Your objective: Each line of the material holding the word "Разработанное" must be identified and copied.

Entries shown:

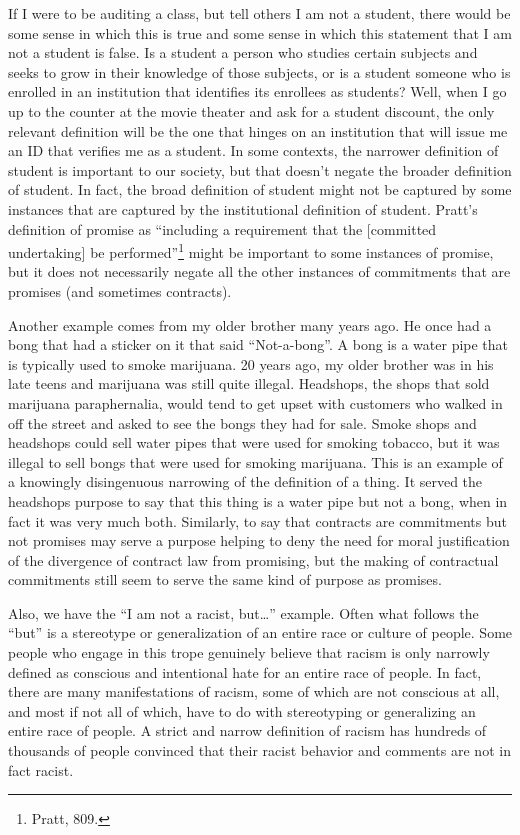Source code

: If I were to be auditing a class, but tell others I am not a student,
there would be some sense in which this is true and some sense in which
this statement that I am not a student is false. Is a student a person
who studies certain subjects and seeks to grow in their knowledge of
those subjects, or is a student someone who is enrolled in an
institution that identifies its enrollees as students? Well, when I go
up to the counter at the movie theater and ask for a student discount,
the only relevant definition will be the one that hinges on an
institution that will issue me an ID that verifies me as a student. In
some contexts, the narrower definition of student is important to our
society, but that doesn't negate the broader definition of student. In
fact, the broad definition of student might not be captured by some
instances that are captured by the institutional definition of student.
Pratt's definition of promise as ``including a requirement that the
{[}committed undertaking{]} be performed''\footnote{Pratt, 809.} might
be important to some instances of promise, but it does not necessarily
negate all the other instances of commitments that are promises (and
sometimes contracts).

Another example comes from my older brother many years ago. He once had
a bong that had a sticker on it that said ``Not-a-bong''. A bong is a
water pipe that is typically used to smoke marijuana. 20 years ago, my
older brother was in his late teens and marijuana was still quite
illegal. Headshops, the shops that sold marijuana paraphernalia, would
tend to get upset with customers who walked in off the street and asked
to see the bongs they had for sale. Smoke shops and headshops could sell
water pipes that were used for smoking tobacco, but it was illegal to
sell bongs that were used for smoking marijuana. This is an example of a
knowingly disingenuous narrowing of the definition of a thing. It served
the headshops purpose to say that this thing is a water pipe but not a
bong, when in fact it was very much both. Similarly, to say that
contracts are commitments but not promises may serve a purpose helping
to deny the need for moral justification of the divergence of contract
law from promising, but the making of contractual commitments still seem
to serve the same kind of purpose as promises.

Also, we have the ``I am not a racist, but\ldots{}'' example. Often what
follows the ``but'' is a stereotype or generalization of an entire race
or culture of people. Some people who engage in this trope genuinely
believe that racism is only narrowly defined as conscious and
intentional hate for an entire race of people. In fact, there are many
manifestations of racism, some of which are not conscious at all, and
most if not all of which, have to do with stereotyping or generalizing
an entire race of people. A strict and narrow definition of racism has
hundreds of thousands of people convinced that their racist behavior and
comments are not in fact racist.

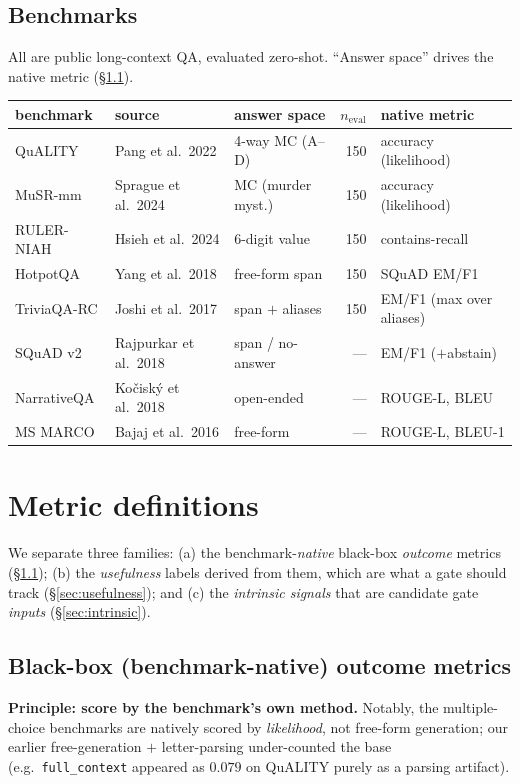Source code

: \documentclass[11pt]{article}
\newcommand{\fullctx}{\texttt{full\_context}}
\begin{document}
\subsection{Benchmarks}
\label{sec:benchmarks}
All are public long-context QA, evaluated zero-shot. ``Answer space''
drives the native metric (\S\ref{sec:native}).
\begin{center}\small
\begin{tabular}{lllr l}
\toprule
benchmark & source & answer space & $n_{\mathrm{eval}}$ & native metric\\
\midrule
QuALITY      & Pang et al.\ 2022      & 4-way MC (A--D)     & 150 & accuracy (likelihood)\\
MuSR-mm      & Sprague et al.\ 2024   & MC (murder myst.)   & 150 & accuracy (likelihood)\\
RULER-NIAH   & Hsieh et al.\ 2024     & 6-digit value       & 150 & contains-recall\\
HotpotQA     & Yang et al.\ 2018      & free-form span      & 150 & SQuAD EM/F1\\
TriviaQA-RC  & Joshi et al.\ 2017     & span $+$ aliases    & 150 & EM/F1 (max over aliases)\\
SQuAD v2     & Rajpurkar et al.\ 2018 & span / no-answer    & --- & EM/F1 ($+$abstain)\\
NarrativeQA  & Ko\v{c}isk\'y et al.\ 2018 & open-ended       & --- & ROUGE-L, BLEU\\
MS MARCO     & Bajaj et al.\ 2016     & free-form          & --- & ROUGE-L, BLEU-1\\
\bottomrule
\end{tabular}
\end{center}

\section{Metric definitions}
\label{sec:metrics}

We separate three families: (a) the benchmark-\emph{native} black-box
\emph{outcome} metrics (\S\ref{sec:native}); (b) the \emph{usefulness}
labels derived from them, which are what a gate should track
(\S\ref{sec:usefulness}); and (c) the \emph{intrinsic signals} that are
candidate gate \emph{inputs} (\S\ref{sec:intrinsic}).

\subsection{Black-box (benchmark-native) outcome metrics}
\label{sec:native}
\textbf{Principle: score by the benchmark's own method.} Notably, the
multiple-choice benchmarks are natively scored by \emph{likelihood}, not
free-form generation; our earlier free-generation $+$ letter-parsing
under-counted the base (e.g.\ \fullctx{} appeared as $0.079$ on QuALITY
purely as a parsing artifact).
\end{document}
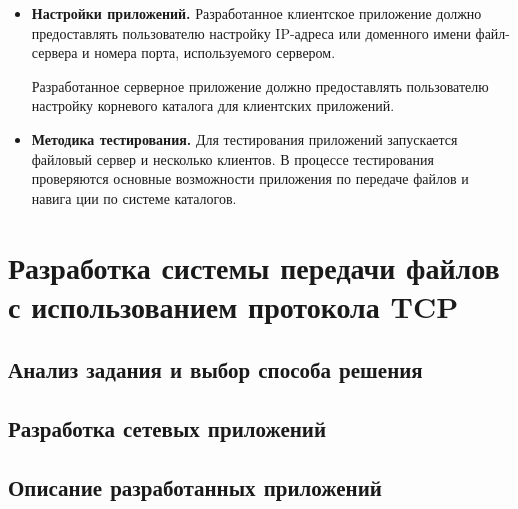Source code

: \begin{itemize}
	\item \textbf{Настройки приложений.} Разработанное клиентское приложение должно предоставлять пользователю настройку IP-адреса или доменного имени файл-сервера и номера порта, используемого сервером.
	
	Разработанное серверное приложение должно предоставлять пользователю настройку корневого каталога для клиентских приложений.

	\item \textbf{Методика тестирования.} Для тестирования приложений запускается файловый сервер и несколько клиентов. В процессе тестирования проверяются основные возможности приложения по передаче файлов и навига	ции по системе каталогов.

\end{itemize}

\section{Разработка системы передачи файлов с использованием протокола TCP}

\subsection{Анализ задания и выбор способа решения}


\subsection{Разработка сетевых приложений}


\subsection{Описание разработанных приложений}

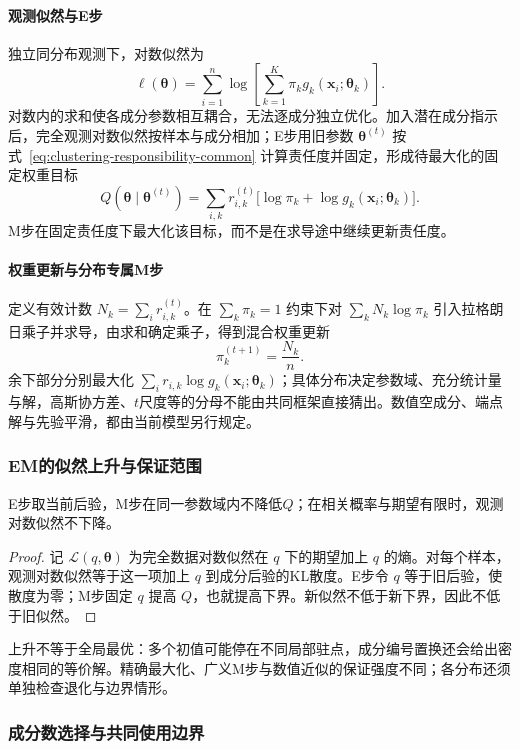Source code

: \paragraph{观测似然与E步}

独立同分布观测下，对数似然为
\[
 \ell(\bm\theta)=\sum_{i=1}^n\log\!\left[\sum_{k=1}^K\pi_k g_k(\bm{x}_i;\bm\theta_k)\right].
\]
对数内的求和使各成分参数相互耦合，无法逐成分独立优化。加入潜在成分指示后，完全观测对数似然按样本与成分相加；E步用旧参数 $\bm\theta^{(t)}$ 按式~\eqref{eq:clustering-responsibility-common} 计算责任度并固定，形成待最大化的固定权重目标
\[
 Q(\bm\theta\mid\bm\theta^{(t)})
 =\sum_{i,k}r_{i,k}^{(t)}
   \bigl[\log\pi_k+\log g_k(\bm{x}_i;\bm\theta_k)\bigr].
\]
M步在固定责任度下最大化该目标，而不是在求导途中继续更新责任度。

\paragraph{权重更新与分布专属M步}

定义有效计数 $N_k=\sum_i r_{i,k}^{(t)}$。在 $\sum_k\pi_k=1$ 约束下对 $\sum_k N_k\log\pi_k$ 引入拉格朗日乘子并求导，由求和确定乘子，得到混合权重更新
\[
 \pi_k^{(t+1)}=\frac{N_k}{n}.
\]
余下部分分别最大化 $\sum_i r_{i,k}\log g_k(\bm{x}_i;\bm\theta_k)$；具体分布决定参数域、充分统计量与解，高斯协方差、$t$尺度等的分母不能由共同框架直接猜出。数值空成分、端点解与先验平滑，都由当前模型另行规定。

\subsubsection{EM的似然上升与保证范围}

\begin{theorem}[精确EM的似然上升]
 \label{thm:clustering-em}
 E步取当前后验，M步在同一参数域内不降低$Q$；在相关概率与期望有限时，观测对数似然不下降。
\end{theorem}
\begin{proof}
记 $\mathcal L(q,\bm\theta)$ 为完全数据对数似然在 $q$ 下的期望加上 $q$ 的熵。对每个样本，观测对数似然等于这一项加上 $q$ 到成分后验的KL散度。E步令 $q$ 等于旧后验，使散度为零；M步固定 $q$ 提高 $Q$，也就提高下界。新似然不低于新下界，因此不低于旧似然。
\end{proof}

上升不等于全局最优：多个初值可能停在不同局部驻点，成分编号置换还会给出密度相同的等价解。精确最大化、广义M步与数值近似的保证强度不同；各分布还须单独检查退化与边界情形。

\subsubsection{成分数选择与共同使用边界}


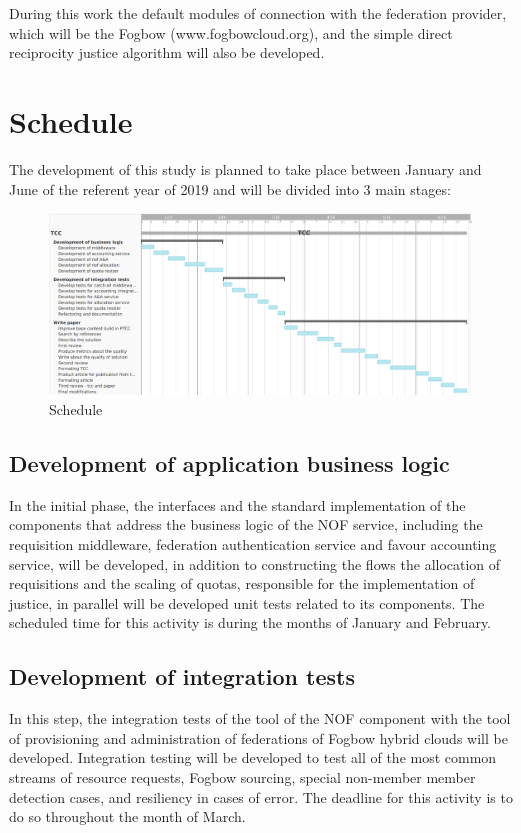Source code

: \documentclass{article}
\begin{document}
During this work the default modules of connection with the federation provider, which will be the Fogbow (www.fogbowcloud.org), and the simple direct reciprocity justice algorithm will also be developed.

\section{Schedule}

The development of this study is planned to take place between January and June of the referent year of 2019 and will be divided into 3 main stages:

\begin{figure}
    \centering
    \includegraphics[scale=0.35]{./image/TCC-schedule.png}
    \caption{Schedule}
\end{figure}

\subsection{Development of application business logic}
	In the initial phase, the interfaces and the standard implementation of the components that address the business logic of the NOF service, including the requisition middleware, federation authentication service and favour accounting service, will be developed, in addition to constructing the flows the allocation of requisitions and the scaling of quotas, responsible for the implementation of justice, in parallel will be developed unit tests related to its components. The scheduled time for this activity is during the months of January and February.
\subsection{Development of integration tests}
    In this step, the integration tests of the tool of the NOF component with the tool of provisioning and administration of federations of Fogbow hybrid clouds will be developed. Integration testing will be developed to test all of the most common streams of resource requests, Fogbow sourcing, special non-member member detection cases, and resiliency in cases of error. The deadline for this activity is to do so throughout the month of March.
\end{document}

Answer to this problem:
	\item \textbf{Настройки приложений.} Разработанное клиентское приложение должно предоставлять пользователю настройку IP-адреса или доменного имени файл-сервера и номера порта, используемого сервером.
	Разработанное серверное приложение должно предоставлять пользователю настройку корневого каталога для клиентских приложений.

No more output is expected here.